(Dataset entries)
============
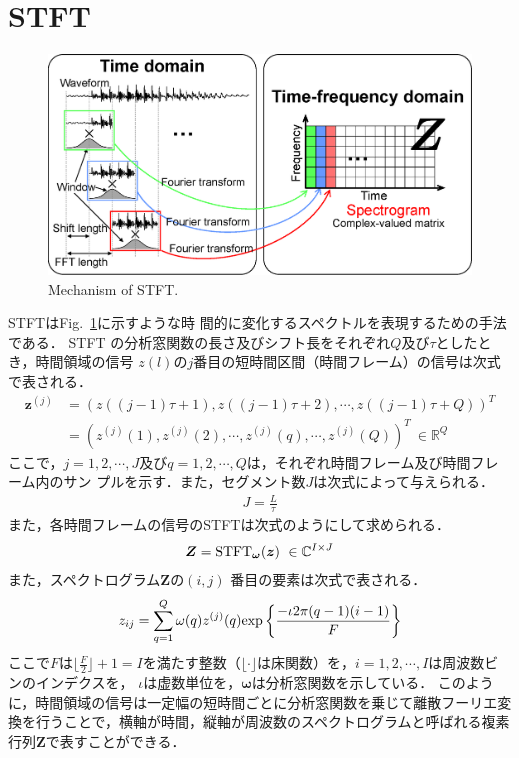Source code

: \section{STFT}
\label{sec:stft}
\begin{figure}[t]
    \begin{center}
        \includegraphics[width=0.95\columnwidth]{figures/stft.eps}
    \end{center}
    \vspace{-8pt}
	\caption{Mechanism of STFT.}
	\label{fig:stft}
\end{figure}
STFTはFig.~\ref{fig:stft}に示すような時
間的に変化するスペクトルを表現するための手法である．
STFT の分析窓関数の長さ及びシフト長をそれぞれ$Q$及び$\tau$としたとき，時間領域の信号
$z(l)$の$j$番目の短時間区間（時間フレーム）の信号は次式で表される．
\begin{align}
    \bm{z}^{(j)} &= \left(z\left((j-1)\tau+1\right), z\left((j-1)\tau+2\right), \cdots , z\left((j-1)\tau+Q\right) \right)^{T}\\
    &= \left(
    z^{(j)}(1),z^{(j)}(2),\cdots , z^{(j)}(q), \cdots , z^{(j)}(Q)
    \right)^{T}~\in \mathbb{R}^{Q}
\end{align}
ここで，$j= 1, 2, \cdots , J$及び$q= 1, 2, \cdots , Q$は，それぞれ時間フレーム及び時間フレーム内のサン
プルを示す．また，セグメント数$J$は次式によって与えられる．
\begin{align}
    J = \frac{L}{\tau}
\end{align}
また，各時間フレームの信号のSTFTは次式のようにして求められる．
\begin{align}
\bm{Z}= {\rm STFT}_{\bm{\omega}}(\bm{z})~\in \mathbb{C}^{I \times J}
\end{align}
また，スペクトログラム$\bm{Z}$の$(i, j)$ 番目の要素は次式で表される．
\begin{align}
    z_{ij}= \sum_{q=1}^{Q}\omega(q)z^{(j)}(q){\rm exp}\left\{\frac{-\iota2\pi(q-1)(i-1)}{F}\right\}
\end{align}
ここで$F$は$\lfloor \frac{F}{2}\rfloor+1 =I$を満たす整数（$\lfloor \cdot \rfloor$は床関数）を，$i= 1, 2, \cdots , I$は周波数ビンのインデクスを，
$\iota$は虚数単位を，$\bm{\omega}$は分析窓関数を示している．
このように，時間領域の信号は一定幅の短時間ごとに分析窓関数を乗じて離散フーリエ変換を行うことで，横軸が時間，縦軸が周波数のスペクトログラムと呼ばれる複素行列$\bm{Z}$で表すことができる．

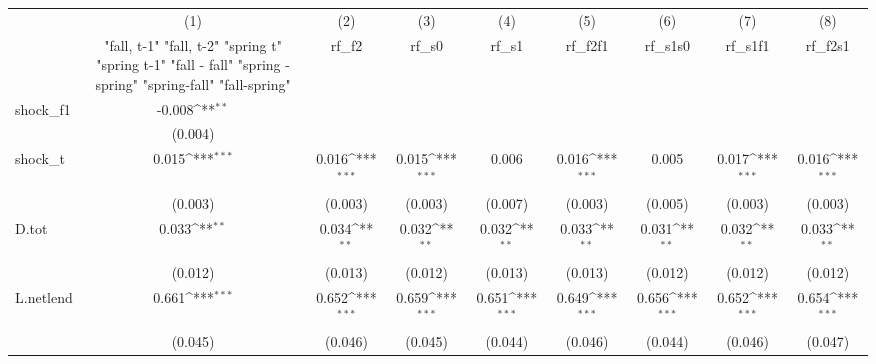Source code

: {
\def\sym#1{\ifmmode^{#1}\else\(^{#1}\)\fi}
\begin{tabular}{l*{8}{c}}
\toprule
            &\multicolumn{1}{c}{(1)}&\multicolumn{1}{c}{(2)}&\multicolumn{1}{c}{(3)}&\multicolumn{1}{c}{(4)}&\multicolumn{1}{c}{(5)}&\multicolumn{1}{c}{(6)}&\multicolumn{1}{c}{(7)}&\multicolumn{1}{c}{(8)}\\
            &\multicolumn{1}{c}{  "fall, t-1" "fall, t-2" "spring t" "spring t-1"  "fall - fall" "spring - spring" "spring-fall" "fall-spring" }&\multicolumn{1}{c}{rf\_f2}&\multicolumn{1}{c}{rf\_s0}&\multicolumn{1}{c}{rf\_s1}&\multicolumn{1}{c}{rf\_f2f1}&\multicolumn{1}{c}{rf\_s1s0}&\multicolumn{1}{c}{rf\_s1f1}&\multicolumn{1}{c}{rf\_f2s1}\\
\midrule
shock\_f1    &      -0.008\sym{**} &                     &                     &                     &                     &                     &                     &                     \\
            &     (0.004)         &                     &                     &                     &                     &                     &                     &                     \\
\addlinespace
shock\_t     &       0.015\sym{***}&       0.016\sym{***}&       0.015\sym{***}&       0.006         &       0.016\sym{***}&       0.005         &       0.017\sym{***}&       0.016\sym{***}\\
            &     (0.003)         &     (0.003)         &     (0.003)         &     (0.007)         &     (0.003)         &     (0.005)         &     (0.003)         &     (0.003)         \\
\addlinespace
D.tot       &       0.033\sym{**} &       0.034\sym{**} &       0.032\sym{**} &       0.032\sym{**} &       0.033\sym{**} &       0.031\sym{**} &       0.032\sym{**} &       0.033\sym{**} \\
            &     (0.012)         &     (0.013)         &     (0.012)         &     (0.013)         &     (0.013)         &     (0.012)         &     (0.012)         &     (0.012)         \\
\addlinespace
L.netlend   &       0.661\sym{***}&       0.652\sym{***}&       0.659\sym{***}&       0.651\sym{***}&       0.649\sym{***}&       0.656\sym{***}&       0.652\sym{***}&       0.654\sym{***}\\
            &     (0.045)         &     (0.046)         &     (0.045)         &     (0.044)         &     (0.046)         &     (0.044)         &     (0.046)         &     (0.047)         \\

\end{tabular}}
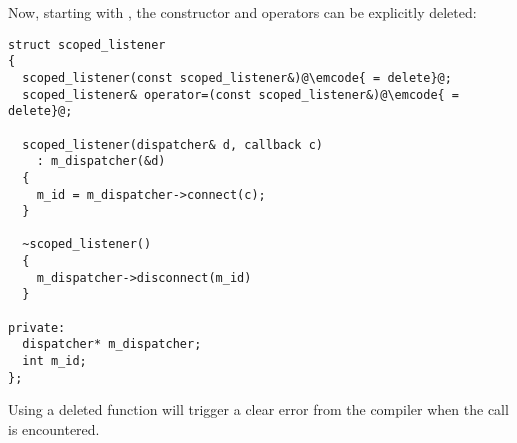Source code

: \solutiontitle

Now, starting with , the constructor and operators can be
explicitly deleted:

\begin{lstlisting}
struct scoped_listener
{
  scoped_listener(const scoped_listener&)@\emcode{ = delete}@;
  scoped_listener& operator=(const scoped_listener&)@\emcode{ = delete}@;

  scoped_listener(dispatcher& d, callback c)
    : m_dispatcher(&d)
  {
    m_id = m_dispatcher->connect(c);
  }

  ~scoped_listener()
  {
    m_dispatcher->disconnect(m_id)
  }

private:
  dispatcher* m_dispatcher;
  int m_id;
};
\end{lstlisting}

Using a deleted function will trigger a clear error from the compiler
when the call is encountered.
============
What is required. Could you output every record above exactly as written, leaving out the pictures?

Written response.
Source code

: \section{STFT}
\label{sec:stft}
\begin{figure}[t]
    \begin{center}
        \includegraphics[width=0.95\columnwidth]{figures/stft.eps}
    \end{center}
    \vspace{-8pt}
	\caption{Mechanism of STFT.}
	\label{fig:stft}
\end{figure}
STFTはFig.~\ref{fig:stft}に示すような時
間的に変化するスペクトルを表現するための手法である．
STFT の分析窓関数の長さ及びシフト長をそれぞれ$Q$及び$\tau$としたとき，時間領域の信号
$z(l)$の$j$番目の短時間区間（時間フレーム）の信号は次式で表される．
\begin{align}
    \bm{z}^{(j)} &= \left(z\left((j-1)\tau+1\right), z\left((j-1)\tau+2\right), \cdots , z\left((j-1)\tau+Q\right) \right)^{T}\\
    &= \left(
    z^{(j)}(1),z^{(j)}(2),\cdots , z^{(j)}(q), \cdots , z^{(j)}(Q)
    \right)^{T}~\in \mathbb{R}^{Q}
\end{align}
ここで，$j= 1, 2, \cdots , J$及び$q= 1, 2, \cdots , Q$は，それぞれ時間フレーム及び時間フレーム内のサン
プルを示す．また，セグメント数$J$は次式によって与えられる．
\begin{align}
    J = \frac{L}{\tau}
\end{align}
また，各時間フレームの信号のSTFTは次式のようにして求められる．
\begin{align}
\bm{Z}= {\rm STFT}_{\bm{\omega}}(\bm{z})~\in \mathbb{C}^{I \times J}
\end{align}
また，スペクトログラム$\bm{Z}$の$(i, j)$ 番目の要素は次式で表される．
\begin{align}
    z_{ij}= \sum_{q=1}^{Q}\omega(q)z^{(j)}(q){\rm exp}\left\{\frac{-\iota2\pi(q-1)(i-1)}{F}\right\}
\end{align}
ここで$F$は$\lfloor \frac{F}{2}\rfloor+1 =I$を満たす整数（$\lfloor \cdot \rfloor$は床関数）を，$i= 1, 2, \cdots , I$は周波数ビンのインデクスを，
$\iota$は虚数単位を，$\bm{\omega}$は分析窓関数を示している．
このように，時間領域の信号は一定幅の短時間ごとに分析窓関数を乗じて離散フーリエ変換を行うことで，横軸が時間，縦軸が周波数のスペクトログラムと呼ばれる複素行列$\bm{Z}$で表すことができる．

Source code

: {
\def\sym#1{\ifmmode^{#1}\else\(^{#1}\)\fi}
\begin{tabular}{l*{8}{c}}
\toprule
            &\multicolumn{1}{c}{(1)}&\multicolumn{1}{c}{(2)}&\multicolumn{1}{c}{(3)}&\multicolumn{1}{c}{(4)}&\multicolumn{1}{c}{(5)}&\multicolumn{1}{c}{(6)}&\multicolumn{1}{c}{(7)}&\multicolumn{1}{c}{(8)}\\
            &\multicolumn{1}{c}{  "fall, t-1" "fall, t-2" "spring t" "spring t-1"  "fall - fall" "spring - spring" "spring-fall" "fall-spring" }&\multicolumn{1}{c}{rf\_f2}&\multicolumn{1}{c}{rf\_s0}&\multicolumn{1}{c}{rf\_s1}&\multicolumn{1}{c}{rf\_f2f1}&\multicolumn{1}{c}{rf\_s1s0}&\multicolumn{1}{c}{rf\_s1f1}&\multicolumn{1}{c}{rf\_f2s1}\\
\midrule
shock\_f1    &      -0.008\sym{**} &                     &                     &                     &                     &                     &                     &                     \\
            &     (0.004)         &                     &                     &                     &                     &                     &                     &                     \\
\addlinespace
shock\_t     &       0.015\sym{***}&       0.016\sym{***}&       0.015\sym{***}&       0.006         &       0.016\sym{***}&       0.005         &       0.017\sym{***}&       0.016\sym{***}\\
            &     (0.003)         &     (0.003)         &     (0.003)         &     (0.007)         &     (0.003)         &     (0.005)         &     (0.003)         &     (0.003)         \\
\addlinespace
D.tot       &       0.033\sym{**} &       0.034\sym{**} &       0.032\sym{**} &       0.032\sym{**} &       0.033\sym{**} &       0.031\sym{**} &       0.032\sym{**} &       0.033\sym{**} \\
            &     (0.012)         &     (0.013)         &     (0.012)         &     (0.013)         &     (0.013)         &     (0.012)         &     (0.012)         &     (0.012)         \\
\addlinespace
L.netlend   &       0.661\sym{***}&       0.652\sym{***}&       0.659\sym{***}&       0.651\sym{***}&       0.649\sym{***}&       0.656\sym{***}&       0.652\sym{***}&       0.654\sym{***}\\
            &     (0.045)         &     (0.046)         &     (0.045)         &     (0.044)         &     (0.046)         &     (0.044)         &     (0.046)         &     (0.047)         \\

\end{tabular}}
Source code

: \solutiontitle

Now, starting with , the constructor and operators can be
explicitly deleted:

\begin{lstlisting}
struct scoped_listener
{
  scoped_listener(const scoped_listener&)@\emcode{ = delete}@;
  scoped_listener& operator=(const scoped_listener&)@\emcode{ = delete}@;

  scoped_listener(dispatcher& d, callback c)
    : m_dispatcher(&d)
  {
    m_id = m_dispatcher->connect(c);
  }

  ~scoped_listener()
  {
    m_dispatcher->disconnect(m_id)
  }

private:
  dispatcher* m_dispatcher;
  int m_id;
};
\end{lstlisting}

Using a deleted function will trigger a clear error from the compiler
when the call is encountered.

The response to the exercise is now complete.